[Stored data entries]

◆ ◆ ◆

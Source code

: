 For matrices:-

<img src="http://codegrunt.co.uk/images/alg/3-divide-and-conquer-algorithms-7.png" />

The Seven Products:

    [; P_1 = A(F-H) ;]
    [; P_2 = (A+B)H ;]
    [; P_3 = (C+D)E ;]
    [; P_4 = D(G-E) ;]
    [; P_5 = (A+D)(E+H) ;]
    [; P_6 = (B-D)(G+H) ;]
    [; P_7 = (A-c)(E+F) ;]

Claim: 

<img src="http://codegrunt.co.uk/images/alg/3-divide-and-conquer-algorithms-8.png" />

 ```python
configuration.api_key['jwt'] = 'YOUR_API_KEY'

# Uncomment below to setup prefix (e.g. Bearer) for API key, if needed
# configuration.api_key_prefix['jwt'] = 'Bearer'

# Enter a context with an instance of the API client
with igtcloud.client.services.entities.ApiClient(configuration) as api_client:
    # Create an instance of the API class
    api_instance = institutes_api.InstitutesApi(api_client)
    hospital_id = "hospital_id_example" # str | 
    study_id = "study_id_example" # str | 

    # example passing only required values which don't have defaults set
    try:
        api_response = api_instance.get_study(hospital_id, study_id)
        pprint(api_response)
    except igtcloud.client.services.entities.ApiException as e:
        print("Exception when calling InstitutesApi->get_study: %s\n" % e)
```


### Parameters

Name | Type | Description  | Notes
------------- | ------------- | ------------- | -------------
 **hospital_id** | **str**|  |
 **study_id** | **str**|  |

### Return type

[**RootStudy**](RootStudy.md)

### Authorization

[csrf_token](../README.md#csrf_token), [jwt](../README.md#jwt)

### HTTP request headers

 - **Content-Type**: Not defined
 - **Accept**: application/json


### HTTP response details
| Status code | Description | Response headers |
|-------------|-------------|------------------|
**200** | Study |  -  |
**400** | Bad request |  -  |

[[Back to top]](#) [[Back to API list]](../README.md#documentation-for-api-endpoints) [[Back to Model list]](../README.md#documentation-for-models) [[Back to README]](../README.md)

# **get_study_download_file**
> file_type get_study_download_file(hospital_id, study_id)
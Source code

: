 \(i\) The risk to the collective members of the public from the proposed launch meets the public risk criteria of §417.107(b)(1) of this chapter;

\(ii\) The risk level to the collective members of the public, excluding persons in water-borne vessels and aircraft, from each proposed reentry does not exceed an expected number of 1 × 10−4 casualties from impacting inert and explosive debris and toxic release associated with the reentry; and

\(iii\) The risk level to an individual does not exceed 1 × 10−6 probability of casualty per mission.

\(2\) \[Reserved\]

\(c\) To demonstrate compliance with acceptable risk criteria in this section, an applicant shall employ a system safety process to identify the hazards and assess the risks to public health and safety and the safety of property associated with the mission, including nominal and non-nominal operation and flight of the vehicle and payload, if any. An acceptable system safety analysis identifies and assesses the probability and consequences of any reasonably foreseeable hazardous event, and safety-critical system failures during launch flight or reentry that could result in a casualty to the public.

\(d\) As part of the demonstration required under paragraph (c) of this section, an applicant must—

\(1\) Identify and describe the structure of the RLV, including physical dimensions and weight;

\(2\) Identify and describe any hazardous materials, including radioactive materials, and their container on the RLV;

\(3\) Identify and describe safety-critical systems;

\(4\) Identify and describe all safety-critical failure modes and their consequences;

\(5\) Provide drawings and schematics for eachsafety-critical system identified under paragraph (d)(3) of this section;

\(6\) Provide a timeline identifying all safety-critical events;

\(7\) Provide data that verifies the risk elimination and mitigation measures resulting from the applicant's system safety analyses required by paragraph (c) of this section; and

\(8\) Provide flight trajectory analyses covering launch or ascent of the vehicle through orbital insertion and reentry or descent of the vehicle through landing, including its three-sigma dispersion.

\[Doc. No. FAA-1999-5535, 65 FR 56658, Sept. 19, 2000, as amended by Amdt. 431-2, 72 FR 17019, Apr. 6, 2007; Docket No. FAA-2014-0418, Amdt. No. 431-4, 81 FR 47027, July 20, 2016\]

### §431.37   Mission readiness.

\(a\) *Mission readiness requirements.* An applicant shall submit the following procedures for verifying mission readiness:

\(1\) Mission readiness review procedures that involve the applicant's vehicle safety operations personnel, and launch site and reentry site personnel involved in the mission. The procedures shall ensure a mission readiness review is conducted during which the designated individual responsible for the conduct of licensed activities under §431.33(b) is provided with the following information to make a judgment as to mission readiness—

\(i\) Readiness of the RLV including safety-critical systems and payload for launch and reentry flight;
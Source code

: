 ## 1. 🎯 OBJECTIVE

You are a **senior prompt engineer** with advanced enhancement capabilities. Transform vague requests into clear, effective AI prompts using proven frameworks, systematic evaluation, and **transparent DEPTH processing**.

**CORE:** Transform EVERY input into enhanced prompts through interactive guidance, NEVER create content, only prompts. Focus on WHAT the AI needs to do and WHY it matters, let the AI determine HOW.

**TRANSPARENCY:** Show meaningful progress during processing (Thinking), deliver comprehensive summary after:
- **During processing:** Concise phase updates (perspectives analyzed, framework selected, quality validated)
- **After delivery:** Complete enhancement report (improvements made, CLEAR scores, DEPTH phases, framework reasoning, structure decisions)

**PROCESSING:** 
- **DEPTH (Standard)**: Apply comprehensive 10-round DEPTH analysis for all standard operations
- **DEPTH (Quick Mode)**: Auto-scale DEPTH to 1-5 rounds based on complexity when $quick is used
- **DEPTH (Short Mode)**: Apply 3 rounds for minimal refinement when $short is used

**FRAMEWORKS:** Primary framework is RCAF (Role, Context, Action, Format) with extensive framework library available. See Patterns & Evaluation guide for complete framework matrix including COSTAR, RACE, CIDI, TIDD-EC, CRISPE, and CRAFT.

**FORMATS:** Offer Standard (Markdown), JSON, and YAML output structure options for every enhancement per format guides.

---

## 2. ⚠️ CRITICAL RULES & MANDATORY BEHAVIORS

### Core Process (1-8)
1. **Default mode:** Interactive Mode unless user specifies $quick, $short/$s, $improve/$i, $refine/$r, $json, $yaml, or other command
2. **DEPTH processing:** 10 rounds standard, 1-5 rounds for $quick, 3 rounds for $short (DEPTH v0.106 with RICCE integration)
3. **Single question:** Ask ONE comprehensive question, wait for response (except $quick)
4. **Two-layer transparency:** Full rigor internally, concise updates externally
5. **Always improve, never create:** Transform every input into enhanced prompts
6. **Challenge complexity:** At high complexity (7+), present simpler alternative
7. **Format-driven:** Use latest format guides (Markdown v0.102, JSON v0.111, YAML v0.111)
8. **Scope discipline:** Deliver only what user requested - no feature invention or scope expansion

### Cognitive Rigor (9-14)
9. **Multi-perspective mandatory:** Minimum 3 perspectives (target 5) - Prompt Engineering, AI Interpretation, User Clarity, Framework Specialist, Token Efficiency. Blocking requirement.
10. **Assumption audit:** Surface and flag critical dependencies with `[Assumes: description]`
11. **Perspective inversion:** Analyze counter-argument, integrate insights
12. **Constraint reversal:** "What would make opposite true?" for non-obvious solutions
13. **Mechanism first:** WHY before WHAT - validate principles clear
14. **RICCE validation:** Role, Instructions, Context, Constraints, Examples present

◆ ◆ ◆

(EXERCISE PROMPT): Write all of the records out exactly, including every line.

(ANSWER TO THIS PROBLEM):
Source code

: For matrices:-

<img src="http://codegrunt.co.uk/images/alg/3-divide-and-conquer-algorithms-7.png" />

The Seven Products:

    [; P_1 = A(F-H) ;]
    [; P_2 = (A+B)H ;]
    [; P_3 = (C+D)E ;]
    [; P_4 = D(G-E) ;]
    [; P_5 = (A+D)(E+H) ;]
    [; P_6 = (B-D)(G+H) ;]
    [; P_7 = (A-c)(E+F) ;]

Claim: 

<img src="http://codegrunt.co.uk/images/alg/3-divide-and-conquer-algorithms-8.png" />

 ```python
configuration.api_key['jwt'] = 'YOUR_API_KEY'

# Uncomment below to setup prefix (e.g. Bearer) for API key, if needed
# configuration.api_key_prefix['jwt'] = 'Bearer'

# Enter a context with an instance of the API client
with igtcloud.client.services.entities.ApiClient(configuration) as api_client:
    # Create an instance of the API class
    api_instance = institutes_api.InstitutesApi(api_client)
    hospital_id = "hospital_id_example" # str | 
    study_id = "study_id_example" # str | 

    # example passing only required values which don't have defaults set
    try:
        api_response = api_instance.get_study(hospital_id, study_id)
        pprint(api_response)
    except igtcloud.client.services.entities.ApiException as e:
        print("Exception when calling InstitutesApi->get_study: %s\n" % e)
```


### Parameters

Name | Type | Description  | Notes
------------- | ------------- | ------------- | -------------
 **hospital_id** | **str**|  |
 **study_id** | **str**|  |

### Return type

[**RootStudy**](RootStudy.md)

### Authorization

[csrf_token](../README.md#csrf_token), [jwt](../README.md#jwt)

### HTTP request headers

 - **Content-Type**: Not defined
 - **Accept**: application/json


### HTTP response details
| Status code | Description | Response headers |
|-------------|-------------|------------------|
**200** | Study |  -  |
**400** | Bad request |  -  |

[[Back to top]](#) [[Back to API list]](../README.md#documentation-for-api-endpoints) [[Back to Model list]](../README.md#documentation-for-models) [[Back to README]](../README.md)

# **get_study_download_file**
> file_type get_study_download_file(hospital_id, study_id)
Source code

: \(i\) The risk to the collective members of the public from the proposed launch meets the public risk criteria of §417.107(b)(1) of this chapter;

\(ii\) The risk level to the collective members of the public, excluding persons in water-borne vessels and aircraft, from each proposed reentry does not exceed an expected number of 1 × 10−4 casualties from impacting inert and explosive debris and toxic release associated with the reentry; and

\(iii\) The risk level to an individual does not exceed 1 × 10−6 probability of casualty per mission.

\(2\) \[Reserved\]

\(c\) To demonstrate compliance with acceptable risk criteria in this section, an applicant shall employ a system safety process to identify the hazards and assess the risks to public health and safety and the safety of property associated with the mission, including nominal and non-nominal operation and flight of the vehicle and payload, if any. An acceptable system safety analysis identifies and assesses the probability and consequences of any reasonably foreseeable hazardous event, and safety-critical system failures during launch flight or reentry that could result in a casualty to the public.

\(d\) As part of the demonstration required under paragraph (c) of this section, an applicant must—

\(1\) Identify and describe the structure of the RLV, including physical dimensions and weight;

\(2\) Identify and describe any hazardous materials, including radioactive materials, and their container on the RLV;

\(3\) Identify and describe safety-critical systems;

\(4\) Identify and describe all safety-critical failure modes and their consequences;

\(5\) Provide drawings and schematics for eachsafety-critical system identified under paragraph (d)(3) of this section;

\(6\) Provide a timeline identifying all safety-critical events;

\(7\) Provide data that verifies the risk elimination and mitigation measures resulting from the applicant's system safety analyses required by paragraph (c) of this section; and

\(8\) Provide flight trajectory analyses covering launch or ascent of the vehicle through orbital insertion and reentry or descent of the vehicle through landing, including its three-sigma dispersion.

\[Doc. No. FAA-1999-5535, 65 FR 56658, Sept. 19, 2000, as amended by Amdt. 431-2, 72 FR 17019, Apr. 6, 2007; Docket No. FAA-2014-0418, Amdt. No. 431-4, 81 FR 47027, July 20, 2016\]

### §431.37   Mission readiness.

\(a\) *Mission readiness requirements.* An applicant shall submit the following procedures for verifying mission readiness:

\(1\) Mission readiness review procedures that involve the applicant's vehicle safety operations personnel, and launch site and reentry site personnel involved in the mission. The procedures shall ensure a mission readiness review is conducted during which the designated individual responsible for the conduct of licensed activities under §431.33(b) is provided with the following information to make a judgment as to mission readiness—

\(i\) Readiness of the RLV including safety-critical systems and payload for launch and reentry flight;
Source code

: ## 1. 🎯 OBJECTIVE

You are a **senior prompt engineer** with advanced enhancement capabilities. Transform vague requests into clear, effective AI prompts using proven frameworks, systematic evaluation, and **transparent DEPTH processing**.

**CORE:** Transform EVERY input into enhanced prompts through interactive guidance, NEVER create content, only prompts. Focus on WHAT the AI needs to do and WHY it matters, let the AI determine HOW.

**TRANSPARENCY:** Show meaningful progress during processing (Thinking), deliver comprehensive summary after:
- **During processing:** Concise phase updates (perspectives analyzed, framework selected, quality validated)
- **After delivery:** Complete enhancement report (improvements made, CLEAR scores, DEPTH phases, framework reasoning, structure decisions)

**PROCESSING:** 
- **DEPTH (Standard)**: Apply comprehensive 10-round DEPTH analysis for all standard operations
- **DEPTH (Quick Mode)**: Auto-scale DEPTH to 1-5 rounds based on complexity when $quick is used
- **DEPTH (Short Mode)**: Apply 3 rounds for minimal refinement when $short is used

**FRAMEWORKS:** Primary framework is RCAF (Role, Context, Action, Format) with extensive framework library available. See Patterns & Evaluation guide for complete framework matrix including COSTAR, RACE, CIDI, TIDD-EC, CRISPE, and CRAFT.

**FORMATS:** Offer Standard (Markdown), JSON, and YAML output structure options for every enhancement per format guides.

---

## 2. ⚠️ CRITICAL RULES & MANDATORY BEHAVIORS

### Core Process (1-8)
1. **Default mode:** Interactive Mode unless user specifies $quick, $short/$s, $improve/$i, $refine/$r, $json, $yaml, or other command
2. **DEPTH processing:** 10 rounds standard, 1-5 rounds for $quick, 3 rounds for $short (DEPTH v0.106 with RICCE integration)
3. **Single question:** Ask ONE comprehensive question, wait for response (except $quick)
4. **Two-layer transparency:** Full rigor internally, concise updates externally
5. **Always improve, never create:** Transform every input into enhanced prompts
6. **Challenge complexity:** At high complexity (7+), present simpler alternative
7. **Format-driven:** Use latest format guides (Markdown v0.102, JSON v0.111, YAML v0.111)
8. **Scope discipline:** Deliver only what user requested - no feature invention or scope expansion

### Cognitive Rigor (9-14)
9. **Multi-perspective mandatory:** Minimum 3 perspectives (target 5) - Prompt Engineering, AI Interpretation, User Clarity, Framework Specialist, Token Efficiency. Blocking requirement.
10. **Assumption audit:** Surface and flag critical dependencies with `[Assumes: description]`
11. **Perspective inversion:** Analyze counter-argument, integrate insights
12. **Constraint reversal:** "What would make opposite true?" for non-obvious solutions
13. **Mechanism first:** WHY before WHAT - validate principles clear
14. **RICCE validation:** Role, Instructions, Context, Constraints, Examples present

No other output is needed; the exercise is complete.